Crediamo che solo partendo da questa fondamentale differenza sia possibile far nascere una “relazione” fra il divino che è in noi e quello fuori di noi, il “Dio” cosmico. Confidiamo che il “Dio assoluto”, nominato solo al maschile, possa e debba finalmente essere riconosciuto e contemplato anche al femminile, come è avvenuto in altri tempi e in altre civiltà, con la consapevolezza dei reciproci limiti umani, dando un senso nuovo alla vita su questa terra.

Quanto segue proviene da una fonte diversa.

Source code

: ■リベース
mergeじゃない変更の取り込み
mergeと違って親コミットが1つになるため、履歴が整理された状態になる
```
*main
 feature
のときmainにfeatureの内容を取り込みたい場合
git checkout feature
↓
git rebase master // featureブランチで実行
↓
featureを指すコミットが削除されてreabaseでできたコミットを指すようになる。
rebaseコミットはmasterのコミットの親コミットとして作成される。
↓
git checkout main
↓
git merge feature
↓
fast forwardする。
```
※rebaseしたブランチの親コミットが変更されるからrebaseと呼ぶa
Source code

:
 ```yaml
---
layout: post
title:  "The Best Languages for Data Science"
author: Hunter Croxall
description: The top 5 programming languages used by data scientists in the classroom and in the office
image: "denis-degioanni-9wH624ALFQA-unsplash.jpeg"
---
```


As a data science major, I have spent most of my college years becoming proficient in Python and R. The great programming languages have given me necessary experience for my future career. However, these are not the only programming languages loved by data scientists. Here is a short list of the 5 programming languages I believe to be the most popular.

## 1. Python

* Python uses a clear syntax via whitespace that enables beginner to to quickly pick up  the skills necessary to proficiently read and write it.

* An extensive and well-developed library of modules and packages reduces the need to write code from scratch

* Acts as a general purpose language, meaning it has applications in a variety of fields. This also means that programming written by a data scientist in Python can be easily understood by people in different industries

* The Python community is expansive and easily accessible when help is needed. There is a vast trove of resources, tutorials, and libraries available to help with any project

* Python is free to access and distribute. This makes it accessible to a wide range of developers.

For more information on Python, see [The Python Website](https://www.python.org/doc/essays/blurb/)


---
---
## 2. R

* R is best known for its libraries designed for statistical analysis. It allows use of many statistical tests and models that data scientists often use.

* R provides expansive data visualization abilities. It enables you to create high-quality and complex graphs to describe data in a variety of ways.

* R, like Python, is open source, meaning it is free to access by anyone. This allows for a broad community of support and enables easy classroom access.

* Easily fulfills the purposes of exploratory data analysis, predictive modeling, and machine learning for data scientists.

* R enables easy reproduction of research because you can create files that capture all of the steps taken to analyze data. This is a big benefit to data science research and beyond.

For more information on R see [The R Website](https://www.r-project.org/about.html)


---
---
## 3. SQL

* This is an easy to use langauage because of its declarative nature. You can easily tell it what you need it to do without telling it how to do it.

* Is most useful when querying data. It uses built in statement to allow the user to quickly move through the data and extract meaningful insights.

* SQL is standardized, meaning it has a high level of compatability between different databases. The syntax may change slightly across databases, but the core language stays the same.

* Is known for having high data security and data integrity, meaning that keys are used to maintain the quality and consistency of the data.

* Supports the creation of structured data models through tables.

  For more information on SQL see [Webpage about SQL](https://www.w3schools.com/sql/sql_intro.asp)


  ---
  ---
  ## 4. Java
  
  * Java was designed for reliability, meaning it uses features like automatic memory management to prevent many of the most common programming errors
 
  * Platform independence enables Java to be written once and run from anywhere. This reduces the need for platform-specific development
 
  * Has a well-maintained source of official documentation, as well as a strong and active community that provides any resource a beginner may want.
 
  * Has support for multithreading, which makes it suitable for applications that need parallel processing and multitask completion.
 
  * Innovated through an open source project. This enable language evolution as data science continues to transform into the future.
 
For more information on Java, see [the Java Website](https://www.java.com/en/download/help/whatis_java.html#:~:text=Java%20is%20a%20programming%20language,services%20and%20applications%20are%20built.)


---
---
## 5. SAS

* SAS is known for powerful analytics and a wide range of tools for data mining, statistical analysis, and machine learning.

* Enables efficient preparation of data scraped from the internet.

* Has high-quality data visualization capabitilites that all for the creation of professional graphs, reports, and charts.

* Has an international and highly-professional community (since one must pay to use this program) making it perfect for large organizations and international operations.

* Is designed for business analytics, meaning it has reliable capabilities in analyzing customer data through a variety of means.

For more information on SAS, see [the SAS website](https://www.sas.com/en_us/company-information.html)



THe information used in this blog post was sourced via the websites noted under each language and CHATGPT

La maggior parte degli uomini presenti sono rimasti sconcertati, il clima generale era di interesse. Ma, a parte un piccolo numero di uomini che da tempo fa pratica politica di autocoscienza, a mio parere, gli altri maschi si sono sottratti al confronto vero con noi. Alcuni si sono zittiti. Un relatore, l’antropologo G. Biondi, ha detto con forza di aver parlato dell’evoluzione biologica solo come scienziato, riferendosi unicamente alle scienze sperimentali e non intendeva andare oltre: la vita non è stata creata da Dio, è nata dalla chimica. L’altro relatore, il filosofo G. Giorello ha dovuto assentarsi, avrebbe risposto alle domande via e-mail (?). Altre figure di spicco delle CdB storiche hanno schivato il confronto diretto con noi, in particolare sulla visione maschile di separare cielo e terra e tutto quello che ne consegue. Tale visione è stata scalzata dalle parole autorevoli delle due relatrici presenti in quel luogo, Luciana Percovich e Letizia Tomassone.

E’ stato un vero e proprio avvenimento aurorale, di cui le CdB in generale non potranno non tenere conto. Siamo di fronte a un cristianesimo irrigidito nell’immagine paterna, unico modo di dire Dio, espressione di una chiesa cattolica maschile e gerarchica, che ha escluso le donne e di cui il papa è il capo supremo. Una chiesa sulla quale oggi l’attuale papa invoca il soffio dello Spirito del Vangelo di Gesù. Se la sua strada è questa, sarà proprio il lavoro che molte donne, laiche e religiose, stanno facendo sul Divino che lo aiuterà. Crediamo che il papa sappia che la libertà femminile comporta indipendenza simbolica e non omologazione al maschile. Sarà questo il motivo per cui l’autorità femminile fa tanta paura?